━━ SUPPLIED DATA
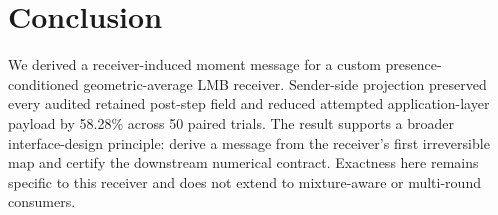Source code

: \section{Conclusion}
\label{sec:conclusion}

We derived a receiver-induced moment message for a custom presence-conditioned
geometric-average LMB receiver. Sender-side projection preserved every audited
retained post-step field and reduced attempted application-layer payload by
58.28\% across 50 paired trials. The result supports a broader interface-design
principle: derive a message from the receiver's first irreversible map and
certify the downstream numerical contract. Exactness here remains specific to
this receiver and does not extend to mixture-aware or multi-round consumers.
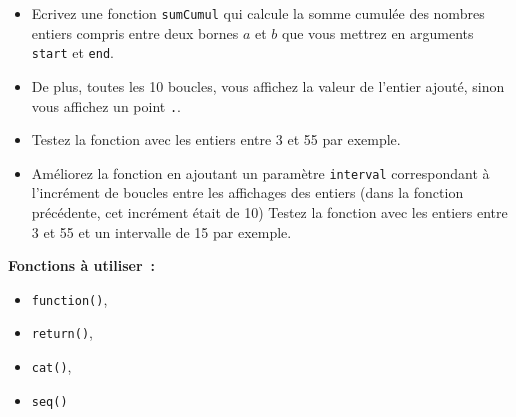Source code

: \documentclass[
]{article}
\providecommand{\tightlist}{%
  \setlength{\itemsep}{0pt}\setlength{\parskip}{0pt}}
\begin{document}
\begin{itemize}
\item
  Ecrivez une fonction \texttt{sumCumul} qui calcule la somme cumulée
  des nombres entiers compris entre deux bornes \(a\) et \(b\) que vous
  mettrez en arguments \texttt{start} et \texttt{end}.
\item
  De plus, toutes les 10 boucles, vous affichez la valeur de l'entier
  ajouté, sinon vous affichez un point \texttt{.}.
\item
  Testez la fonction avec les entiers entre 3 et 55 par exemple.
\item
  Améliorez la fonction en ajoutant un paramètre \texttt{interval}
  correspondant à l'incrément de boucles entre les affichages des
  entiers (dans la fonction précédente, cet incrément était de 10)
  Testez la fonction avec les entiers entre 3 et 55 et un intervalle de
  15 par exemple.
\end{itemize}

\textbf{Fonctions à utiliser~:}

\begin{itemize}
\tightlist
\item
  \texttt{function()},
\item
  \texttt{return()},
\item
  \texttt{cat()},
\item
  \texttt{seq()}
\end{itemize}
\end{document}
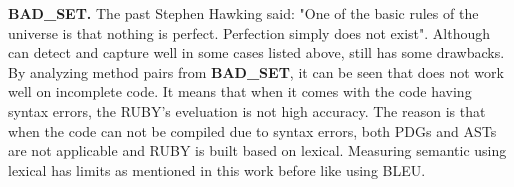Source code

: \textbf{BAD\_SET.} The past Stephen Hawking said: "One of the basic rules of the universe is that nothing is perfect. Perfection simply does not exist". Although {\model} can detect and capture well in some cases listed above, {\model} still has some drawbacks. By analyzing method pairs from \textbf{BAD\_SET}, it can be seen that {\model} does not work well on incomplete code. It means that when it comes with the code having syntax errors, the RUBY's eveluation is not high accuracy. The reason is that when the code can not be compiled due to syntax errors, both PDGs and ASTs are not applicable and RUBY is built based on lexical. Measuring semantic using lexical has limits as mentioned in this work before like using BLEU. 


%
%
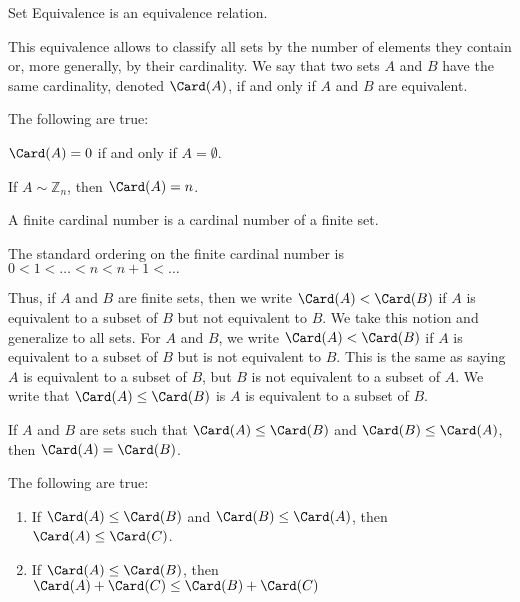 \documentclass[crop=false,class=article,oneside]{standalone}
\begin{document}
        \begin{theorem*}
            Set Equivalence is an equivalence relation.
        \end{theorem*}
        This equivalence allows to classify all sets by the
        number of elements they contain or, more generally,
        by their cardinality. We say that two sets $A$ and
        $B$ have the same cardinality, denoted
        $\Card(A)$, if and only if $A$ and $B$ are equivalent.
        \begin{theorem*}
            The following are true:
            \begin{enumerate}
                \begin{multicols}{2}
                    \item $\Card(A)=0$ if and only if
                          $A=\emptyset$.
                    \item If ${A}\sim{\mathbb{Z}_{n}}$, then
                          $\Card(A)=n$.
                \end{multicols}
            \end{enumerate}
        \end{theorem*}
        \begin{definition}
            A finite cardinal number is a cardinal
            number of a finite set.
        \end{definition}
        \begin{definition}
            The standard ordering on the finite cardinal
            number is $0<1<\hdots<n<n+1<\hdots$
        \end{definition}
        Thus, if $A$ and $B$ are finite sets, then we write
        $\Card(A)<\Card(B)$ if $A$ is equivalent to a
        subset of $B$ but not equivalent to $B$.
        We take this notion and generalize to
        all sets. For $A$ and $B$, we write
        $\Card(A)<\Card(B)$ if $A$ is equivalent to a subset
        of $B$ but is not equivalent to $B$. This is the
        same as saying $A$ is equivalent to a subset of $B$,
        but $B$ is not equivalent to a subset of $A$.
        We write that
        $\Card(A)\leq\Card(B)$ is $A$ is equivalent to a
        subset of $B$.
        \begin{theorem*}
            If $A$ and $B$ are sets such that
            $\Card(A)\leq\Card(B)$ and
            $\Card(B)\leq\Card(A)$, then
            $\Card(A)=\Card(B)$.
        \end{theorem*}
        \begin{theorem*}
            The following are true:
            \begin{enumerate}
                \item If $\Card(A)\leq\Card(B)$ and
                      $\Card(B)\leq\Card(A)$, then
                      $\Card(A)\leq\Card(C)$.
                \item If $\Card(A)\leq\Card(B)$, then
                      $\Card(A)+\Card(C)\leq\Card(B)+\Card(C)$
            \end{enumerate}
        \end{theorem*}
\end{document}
━━━━
━━ SUPPLIED DATA
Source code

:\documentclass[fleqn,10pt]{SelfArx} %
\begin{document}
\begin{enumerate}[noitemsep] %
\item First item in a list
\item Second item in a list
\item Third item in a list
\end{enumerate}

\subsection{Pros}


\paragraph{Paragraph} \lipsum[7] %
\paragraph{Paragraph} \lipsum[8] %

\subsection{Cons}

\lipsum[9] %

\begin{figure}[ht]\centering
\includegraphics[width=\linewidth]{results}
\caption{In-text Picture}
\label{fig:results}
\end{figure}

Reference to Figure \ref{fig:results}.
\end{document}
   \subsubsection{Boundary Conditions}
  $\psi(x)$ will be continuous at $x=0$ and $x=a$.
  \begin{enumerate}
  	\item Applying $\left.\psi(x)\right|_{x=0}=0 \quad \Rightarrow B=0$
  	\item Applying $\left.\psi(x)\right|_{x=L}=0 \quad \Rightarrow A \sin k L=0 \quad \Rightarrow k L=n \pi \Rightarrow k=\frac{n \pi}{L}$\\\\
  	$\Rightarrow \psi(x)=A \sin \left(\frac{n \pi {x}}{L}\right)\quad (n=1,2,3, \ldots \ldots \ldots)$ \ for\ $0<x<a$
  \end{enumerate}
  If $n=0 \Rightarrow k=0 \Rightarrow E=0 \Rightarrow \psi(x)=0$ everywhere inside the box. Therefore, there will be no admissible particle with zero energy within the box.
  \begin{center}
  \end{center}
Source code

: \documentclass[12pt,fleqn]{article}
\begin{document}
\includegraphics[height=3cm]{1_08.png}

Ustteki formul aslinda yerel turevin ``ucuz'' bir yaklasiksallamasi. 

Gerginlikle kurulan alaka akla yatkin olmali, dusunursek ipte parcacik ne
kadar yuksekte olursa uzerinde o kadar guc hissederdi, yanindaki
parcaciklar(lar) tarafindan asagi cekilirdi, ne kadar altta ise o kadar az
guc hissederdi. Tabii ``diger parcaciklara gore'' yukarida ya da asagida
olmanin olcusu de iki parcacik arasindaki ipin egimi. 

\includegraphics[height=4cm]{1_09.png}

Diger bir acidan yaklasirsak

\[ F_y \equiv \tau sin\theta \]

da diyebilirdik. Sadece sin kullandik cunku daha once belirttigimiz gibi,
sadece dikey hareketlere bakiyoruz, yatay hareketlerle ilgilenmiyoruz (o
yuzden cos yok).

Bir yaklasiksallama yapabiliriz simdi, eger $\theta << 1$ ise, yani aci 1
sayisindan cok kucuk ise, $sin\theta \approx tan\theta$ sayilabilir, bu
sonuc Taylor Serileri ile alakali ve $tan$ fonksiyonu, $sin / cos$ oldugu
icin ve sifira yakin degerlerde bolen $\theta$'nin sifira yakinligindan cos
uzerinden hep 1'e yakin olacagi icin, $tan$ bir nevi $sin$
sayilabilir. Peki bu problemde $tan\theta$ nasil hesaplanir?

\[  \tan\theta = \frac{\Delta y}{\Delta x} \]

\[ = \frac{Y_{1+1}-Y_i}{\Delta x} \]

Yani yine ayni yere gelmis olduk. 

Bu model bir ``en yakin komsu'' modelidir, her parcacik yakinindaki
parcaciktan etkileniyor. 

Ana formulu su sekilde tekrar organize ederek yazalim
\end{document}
━━━━
== PROBLEM DETAILS ==
Set down, unchanged, only those lines above that fall between the line with "and $B$ are equivalent." and the line with "Thus, if $A$", the two end lines included.

== ANSWER TO THIS TASK ==
        $\Card(A)$, if and only if $A$ and $B$ are equivalent.
        \begin{theorem*}
            The following are true:
            \begin{enumerate}
                \begin{multicols}{2}
                    \item $\Card(A)=0$ if and only if
                          $A=\emptyset$.
                    \item If ${A}\sim{\mathbb{Z}_{n}}$, then
                          $\Card(A)=n$.
                \end{multicols}
            \end{enumerate}
        \end{theorem*}
        \begin{definition}
            A finite cardinal number is a cardinal
            number of a finite set.
        \end{definition}
        \begin{definition}
            The standard ordering on the finite cardinal
            number is $0<1<\hdots<n<n+1<\hdots$
        \end{definition}
        Thus, if $A$ and $B$ are finite sets, then we write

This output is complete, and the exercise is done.